• Available records:

⁂

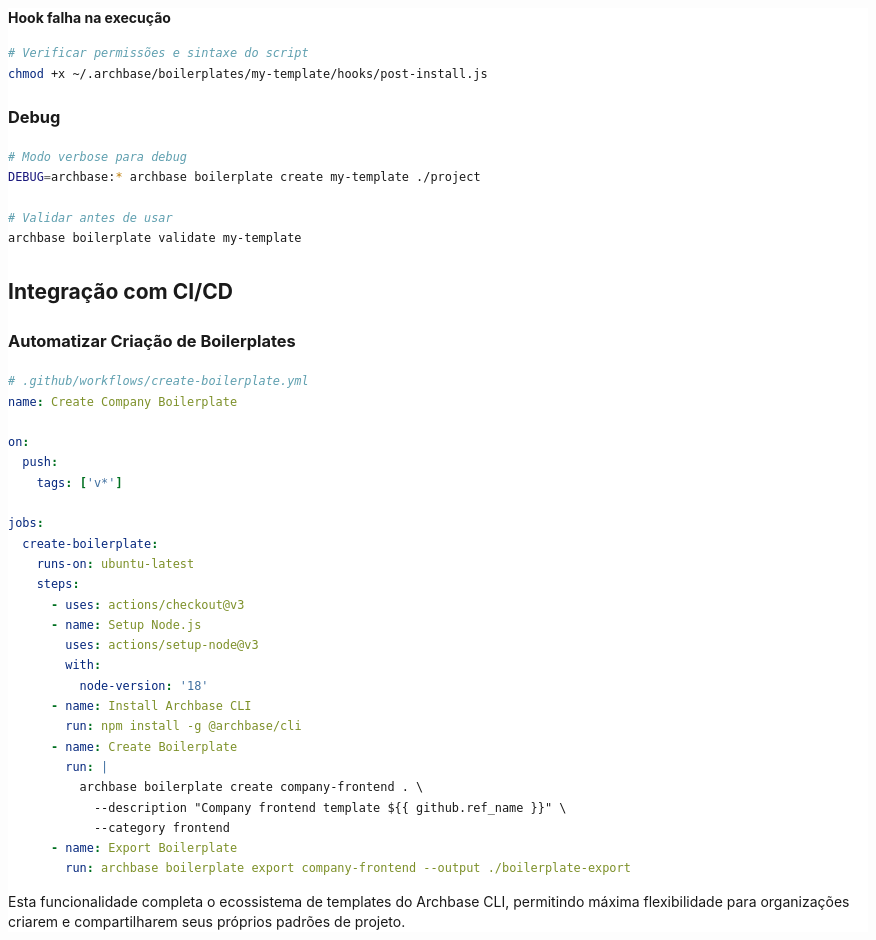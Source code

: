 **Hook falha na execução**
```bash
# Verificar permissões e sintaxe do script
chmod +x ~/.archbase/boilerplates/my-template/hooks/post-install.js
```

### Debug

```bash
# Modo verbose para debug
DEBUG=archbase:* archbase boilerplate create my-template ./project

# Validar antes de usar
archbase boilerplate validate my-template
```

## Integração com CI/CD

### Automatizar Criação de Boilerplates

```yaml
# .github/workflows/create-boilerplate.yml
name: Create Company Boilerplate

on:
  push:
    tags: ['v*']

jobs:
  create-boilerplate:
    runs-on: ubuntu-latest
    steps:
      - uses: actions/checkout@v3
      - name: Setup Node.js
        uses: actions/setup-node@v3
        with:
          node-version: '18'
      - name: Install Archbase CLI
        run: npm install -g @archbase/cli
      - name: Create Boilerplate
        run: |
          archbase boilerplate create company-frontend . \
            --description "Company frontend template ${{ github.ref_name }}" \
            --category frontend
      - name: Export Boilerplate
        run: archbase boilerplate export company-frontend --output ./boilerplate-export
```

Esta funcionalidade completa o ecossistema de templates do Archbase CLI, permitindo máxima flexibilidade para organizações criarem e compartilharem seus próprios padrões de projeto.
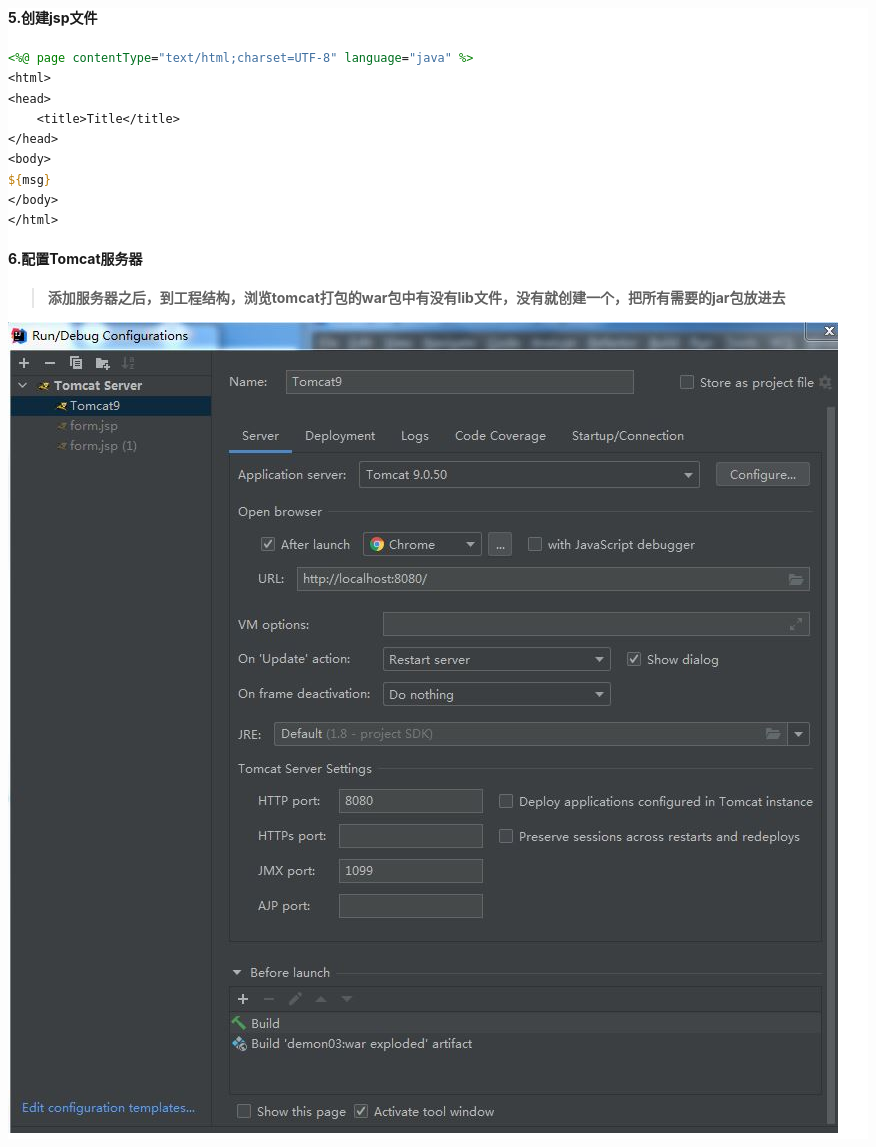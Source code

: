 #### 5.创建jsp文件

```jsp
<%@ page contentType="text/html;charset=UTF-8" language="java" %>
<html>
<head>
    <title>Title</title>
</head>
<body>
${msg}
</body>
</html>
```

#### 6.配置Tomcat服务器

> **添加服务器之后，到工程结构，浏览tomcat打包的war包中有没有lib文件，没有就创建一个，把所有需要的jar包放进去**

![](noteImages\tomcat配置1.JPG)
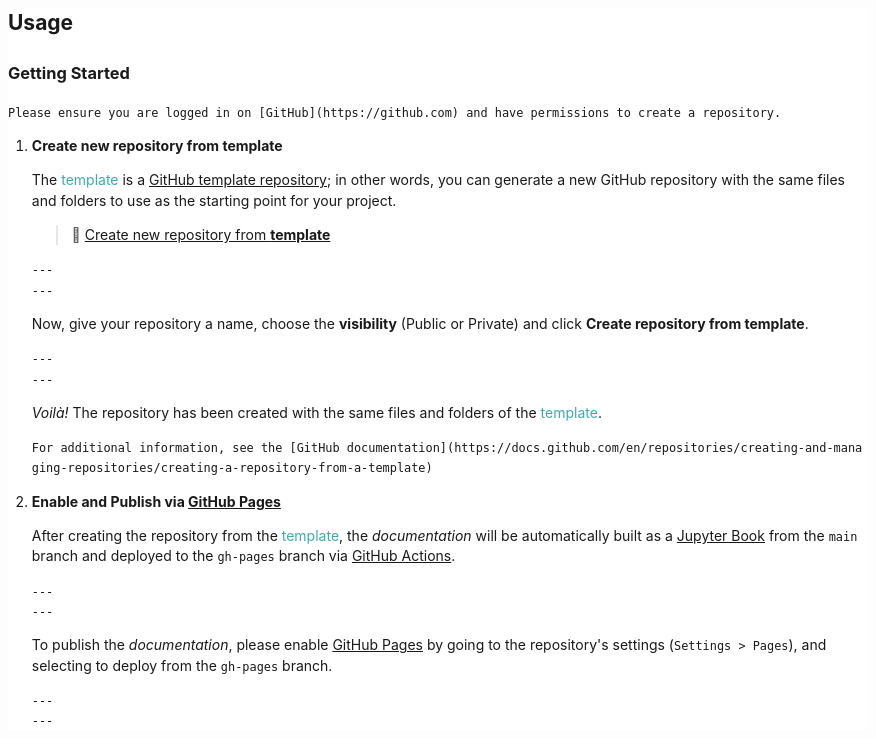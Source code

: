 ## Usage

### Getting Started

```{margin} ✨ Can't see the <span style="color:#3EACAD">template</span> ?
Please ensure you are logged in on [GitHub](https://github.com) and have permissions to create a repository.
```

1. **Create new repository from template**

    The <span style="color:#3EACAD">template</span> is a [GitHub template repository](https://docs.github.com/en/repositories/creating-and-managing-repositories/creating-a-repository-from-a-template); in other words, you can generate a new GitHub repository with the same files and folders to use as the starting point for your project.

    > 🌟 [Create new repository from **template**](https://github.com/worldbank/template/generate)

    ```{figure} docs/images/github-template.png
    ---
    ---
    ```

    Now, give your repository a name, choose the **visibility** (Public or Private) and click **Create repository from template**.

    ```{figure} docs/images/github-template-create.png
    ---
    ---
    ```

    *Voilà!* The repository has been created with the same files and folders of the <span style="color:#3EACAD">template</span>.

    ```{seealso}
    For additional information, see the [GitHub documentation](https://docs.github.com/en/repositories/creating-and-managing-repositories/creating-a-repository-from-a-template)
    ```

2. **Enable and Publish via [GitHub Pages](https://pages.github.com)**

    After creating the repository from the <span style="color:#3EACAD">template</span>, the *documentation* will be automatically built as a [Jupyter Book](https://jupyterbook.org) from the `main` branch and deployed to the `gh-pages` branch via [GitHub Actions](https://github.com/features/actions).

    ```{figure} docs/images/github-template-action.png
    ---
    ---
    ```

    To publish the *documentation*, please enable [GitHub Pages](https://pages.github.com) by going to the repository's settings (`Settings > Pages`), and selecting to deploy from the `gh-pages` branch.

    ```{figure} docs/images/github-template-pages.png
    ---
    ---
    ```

⁂

• The task:
Where does the string "from" occur in the listing above? Return every line that contains it.

• Task response:
1. **Create new repository from template**
    The <span style="color:#3EACAD">template</span> is a [GitHub template repository](https://docs.github.com/en/repositories/creating-and-managing-repositories/creating-a-repository-from-a-template); in other words, you can generate a new GitHub repository with the same files and folders to use as the starting point for your project.
    > 🌟 [Create new repository from **template**](https://github.com/worldbank/template/generate)
    Now, give your repository a name, choose the **visibility** (Public or Private) and click **Create repository from template**.
    For additional information, see the [GitHub documentation](https://docs.github.com/en/repositories/creating-and-managing-repositories/creating-a-repository-from-a-template)
    After creating the repository from the <span style="color:#3EACAD">template</span>, the *documentation* will be automatically built as a [Jupyter Book](https://jupyterbook.org) from the `main` branch and deployed to the `gh-pages` branch via [GitHub Actions](https://github.com/features/actions).
    To publish the *documentation*, please enable [GitHub Pages](https://pages.github.com) by going to the repository's settings (`Settings > Pages`), and selecting to deploy from the `gh-pages` branch.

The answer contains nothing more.